--- START ---

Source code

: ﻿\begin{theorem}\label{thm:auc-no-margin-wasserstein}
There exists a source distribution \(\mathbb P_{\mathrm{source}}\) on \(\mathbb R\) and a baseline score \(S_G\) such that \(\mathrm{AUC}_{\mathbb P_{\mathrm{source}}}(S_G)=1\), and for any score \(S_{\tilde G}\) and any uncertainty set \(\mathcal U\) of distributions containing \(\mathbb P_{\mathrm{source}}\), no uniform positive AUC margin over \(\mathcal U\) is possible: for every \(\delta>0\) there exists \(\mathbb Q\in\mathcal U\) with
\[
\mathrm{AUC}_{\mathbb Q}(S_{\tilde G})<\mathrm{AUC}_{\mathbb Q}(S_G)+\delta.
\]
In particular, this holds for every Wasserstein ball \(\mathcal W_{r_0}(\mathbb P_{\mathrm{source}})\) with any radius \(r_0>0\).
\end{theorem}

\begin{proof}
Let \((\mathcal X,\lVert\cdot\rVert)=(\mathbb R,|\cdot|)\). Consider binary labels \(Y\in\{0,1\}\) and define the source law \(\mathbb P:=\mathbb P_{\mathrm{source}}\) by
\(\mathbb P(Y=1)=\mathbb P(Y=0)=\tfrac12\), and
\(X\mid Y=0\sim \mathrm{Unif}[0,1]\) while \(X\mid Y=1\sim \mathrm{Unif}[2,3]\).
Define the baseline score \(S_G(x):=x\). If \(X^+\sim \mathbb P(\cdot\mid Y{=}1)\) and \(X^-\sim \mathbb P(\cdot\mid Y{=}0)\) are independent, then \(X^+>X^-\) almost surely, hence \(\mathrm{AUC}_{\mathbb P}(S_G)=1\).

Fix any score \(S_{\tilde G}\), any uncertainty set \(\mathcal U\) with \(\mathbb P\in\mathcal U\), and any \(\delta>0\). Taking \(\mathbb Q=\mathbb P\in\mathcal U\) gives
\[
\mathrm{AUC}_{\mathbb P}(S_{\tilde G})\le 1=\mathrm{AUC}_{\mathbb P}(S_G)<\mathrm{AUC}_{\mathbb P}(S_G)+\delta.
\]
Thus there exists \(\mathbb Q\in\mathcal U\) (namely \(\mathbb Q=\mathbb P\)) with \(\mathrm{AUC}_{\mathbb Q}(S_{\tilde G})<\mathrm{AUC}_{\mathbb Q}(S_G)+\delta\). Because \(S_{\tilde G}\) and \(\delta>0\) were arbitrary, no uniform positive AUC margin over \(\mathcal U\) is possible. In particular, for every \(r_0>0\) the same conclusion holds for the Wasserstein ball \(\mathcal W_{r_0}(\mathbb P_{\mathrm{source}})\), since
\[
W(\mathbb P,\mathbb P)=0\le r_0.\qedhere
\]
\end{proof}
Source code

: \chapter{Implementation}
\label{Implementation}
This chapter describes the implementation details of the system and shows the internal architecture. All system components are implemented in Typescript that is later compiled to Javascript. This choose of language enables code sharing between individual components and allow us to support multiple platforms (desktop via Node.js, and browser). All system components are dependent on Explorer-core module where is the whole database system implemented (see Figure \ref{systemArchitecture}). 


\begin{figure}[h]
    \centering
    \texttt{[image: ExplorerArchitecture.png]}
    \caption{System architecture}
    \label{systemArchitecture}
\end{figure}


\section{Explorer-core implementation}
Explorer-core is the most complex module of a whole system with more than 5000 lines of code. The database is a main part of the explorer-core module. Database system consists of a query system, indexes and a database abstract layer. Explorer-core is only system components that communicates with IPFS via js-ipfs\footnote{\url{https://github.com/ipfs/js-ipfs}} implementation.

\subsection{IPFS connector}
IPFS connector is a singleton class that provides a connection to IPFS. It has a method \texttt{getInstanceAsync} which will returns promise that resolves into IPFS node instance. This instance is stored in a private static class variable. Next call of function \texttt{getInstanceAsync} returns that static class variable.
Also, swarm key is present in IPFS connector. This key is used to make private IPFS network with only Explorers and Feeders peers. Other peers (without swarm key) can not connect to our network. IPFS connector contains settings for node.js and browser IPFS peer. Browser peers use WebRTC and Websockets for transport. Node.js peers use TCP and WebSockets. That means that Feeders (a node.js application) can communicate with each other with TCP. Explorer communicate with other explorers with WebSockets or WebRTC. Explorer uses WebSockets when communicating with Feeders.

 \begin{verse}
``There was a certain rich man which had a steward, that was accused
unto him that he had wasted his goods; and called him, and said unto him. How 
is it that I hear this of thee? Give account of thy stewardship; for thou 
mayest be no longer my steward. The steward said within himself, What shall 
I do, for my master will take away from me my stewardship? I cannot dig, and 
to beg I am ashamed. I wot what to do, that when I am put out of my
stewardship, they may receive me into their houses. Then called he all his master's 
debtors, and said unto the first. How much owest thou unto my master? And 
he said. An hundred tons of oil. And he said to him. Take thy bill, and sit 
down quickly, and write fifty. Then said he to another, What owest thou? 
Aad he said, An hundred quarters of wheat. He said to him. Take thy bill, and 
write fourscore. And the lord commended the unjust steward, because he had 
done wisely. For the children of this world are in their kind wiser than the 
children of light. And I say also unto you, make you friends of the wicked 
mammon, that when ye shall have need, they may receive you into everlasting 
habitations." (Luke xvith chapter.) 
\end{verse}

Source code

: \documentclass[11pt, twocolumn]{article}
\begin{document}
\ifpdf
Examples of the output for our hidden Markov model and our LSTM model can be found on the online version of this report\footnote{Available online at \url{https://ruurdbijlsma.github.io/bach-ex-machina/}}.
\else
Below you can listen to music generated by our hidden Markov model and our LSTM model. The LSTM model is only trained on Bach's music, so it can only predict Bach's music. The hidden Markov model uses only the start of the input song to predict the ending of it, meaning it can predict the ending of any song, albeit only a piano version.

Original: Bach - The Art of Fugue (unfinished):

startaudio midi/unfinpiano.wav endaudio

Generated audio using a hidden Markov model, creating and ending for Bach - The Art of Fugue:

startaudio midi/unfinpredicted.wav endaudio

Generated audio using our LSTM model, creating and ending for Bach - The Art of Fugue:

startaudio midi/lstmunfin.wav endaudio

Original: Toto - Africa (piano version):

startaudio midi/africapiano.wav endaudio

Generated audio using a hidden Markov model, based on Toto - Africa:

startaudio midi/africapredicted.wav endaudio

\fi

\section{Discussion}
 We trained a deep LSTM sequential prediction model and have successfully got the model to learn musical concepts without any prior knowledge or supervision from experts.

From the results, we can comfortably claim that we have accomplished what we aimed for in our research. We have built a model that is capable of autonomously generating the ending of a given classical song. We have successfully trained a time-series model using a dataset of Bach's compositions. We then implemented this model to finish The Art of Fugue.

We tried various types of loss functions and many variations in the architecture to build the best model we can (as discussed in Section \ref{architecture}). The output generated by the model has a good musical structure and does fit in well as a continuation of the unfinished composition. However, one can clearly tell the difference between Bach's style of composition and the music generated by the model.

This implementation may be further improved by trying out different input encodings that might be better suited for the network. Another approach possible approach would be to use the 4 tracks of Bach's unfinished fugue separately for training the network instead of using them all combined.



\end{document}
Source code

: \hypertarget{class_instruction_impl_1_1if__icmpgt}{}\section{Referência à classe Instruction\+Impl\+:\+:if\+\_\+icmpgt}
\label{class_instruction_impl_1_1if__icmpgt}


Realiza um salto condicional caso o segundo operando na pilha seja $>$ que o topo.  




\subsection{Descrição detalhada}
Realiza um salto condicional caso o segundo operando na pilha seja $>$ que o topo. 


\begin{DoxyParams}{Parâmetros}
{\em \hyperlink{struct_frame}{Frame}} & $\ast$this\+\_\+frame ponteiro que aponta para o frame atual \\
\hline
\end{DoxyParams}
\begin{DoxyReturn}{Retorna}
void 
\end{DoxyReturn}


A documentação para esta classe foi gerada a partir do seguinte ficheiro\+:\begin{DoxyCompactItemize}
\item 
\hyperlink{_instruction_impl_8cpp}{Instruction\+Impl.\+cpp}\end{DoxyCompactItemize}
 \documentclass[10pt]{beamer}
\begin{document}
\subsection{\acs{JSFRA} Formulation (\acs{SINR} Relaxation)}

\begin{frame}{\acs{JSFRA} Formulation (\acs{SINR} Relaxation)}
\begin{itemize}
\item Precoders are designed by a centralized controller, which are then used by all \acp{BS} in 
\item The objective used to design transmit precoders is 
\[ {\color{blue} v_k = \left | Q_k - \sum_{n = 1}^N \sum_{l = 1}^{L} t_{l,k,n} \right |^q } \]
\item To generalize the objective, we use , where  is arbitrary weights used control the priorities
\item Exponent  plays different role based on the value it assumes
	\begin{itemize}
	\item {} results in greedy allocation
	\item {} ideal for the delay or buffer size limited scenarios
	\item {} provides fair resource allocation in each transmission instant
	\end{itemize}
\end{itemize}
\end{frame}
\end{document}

--- END ---

> _What to produce_: All that is wanted is the run of lines from the start of the data through the line containing "Define the baseline", copied word for word.

> _Exercise response_:
Source code

: ﻿\begin{theorem}\label{thm:auc-no-margin-wasserstein}
There exists a source distribution \(\mathbb P_{\mathrm{source}}\) on \(\mathbb R\) and a baseline score \(S_G\) such that \(\mathrm{AUC}_{\mathbb P_{\mathrm{source}}}(S_G)=1\), and for any score \(S_{\tilde G}\) and any uncertainty set \(\mathcal U\) of distributions containing \(\mathbb P_{\mathrm{source}}\), no uniform positive AUC margin over \(\mathcal U\) is possible: for every \(\delta>0\) there exists \(\mathbb Q\in\mathcal U\) with
\[
\mathrm{AUC}_{\mathbb Q}(S_{\tilde G})<\mathrm{AUC}_{\mathbb Q}(S_G)+\delta.
\]
In particular, this holds for every Wasserstein ball \(\mathcal W_{r_0}(\mathbb P_{\mathrm{source}})\) with any radius \(r_0>0\).
\end{theorem}

\begin{proof}
Let \((\mathcal X,\lVert\cdot\rVert)=(\mathbb R,|\cdot|)\). Consider binary labels \(Y\in\{0,1\}\) and define the source law \(\mathbb P:=\mathbb P_{\mathrm{source}}\) by
\(\mathbb P(Y=1)=\mathbb P(Y=0)=\tfrac12\), and
\(X\mid Y=0\sim \mathrm{Unif}[0,1]\) while \(X\mid Y=1\sim \mathrm{Unif}[2,3]\).
Define the baseline score \(S_G(x):=x\). If \(X^+\sim \mathbb P(\cdot\mid Y{=}1)\) and \(X^-\sim \mathbb P(\cdot\mid Y{=}0)\) are independent, then \(X^+>X^-\) almost surely, hence \(\mathrm{AUC}_{\mathbb P}(S_G)=1\).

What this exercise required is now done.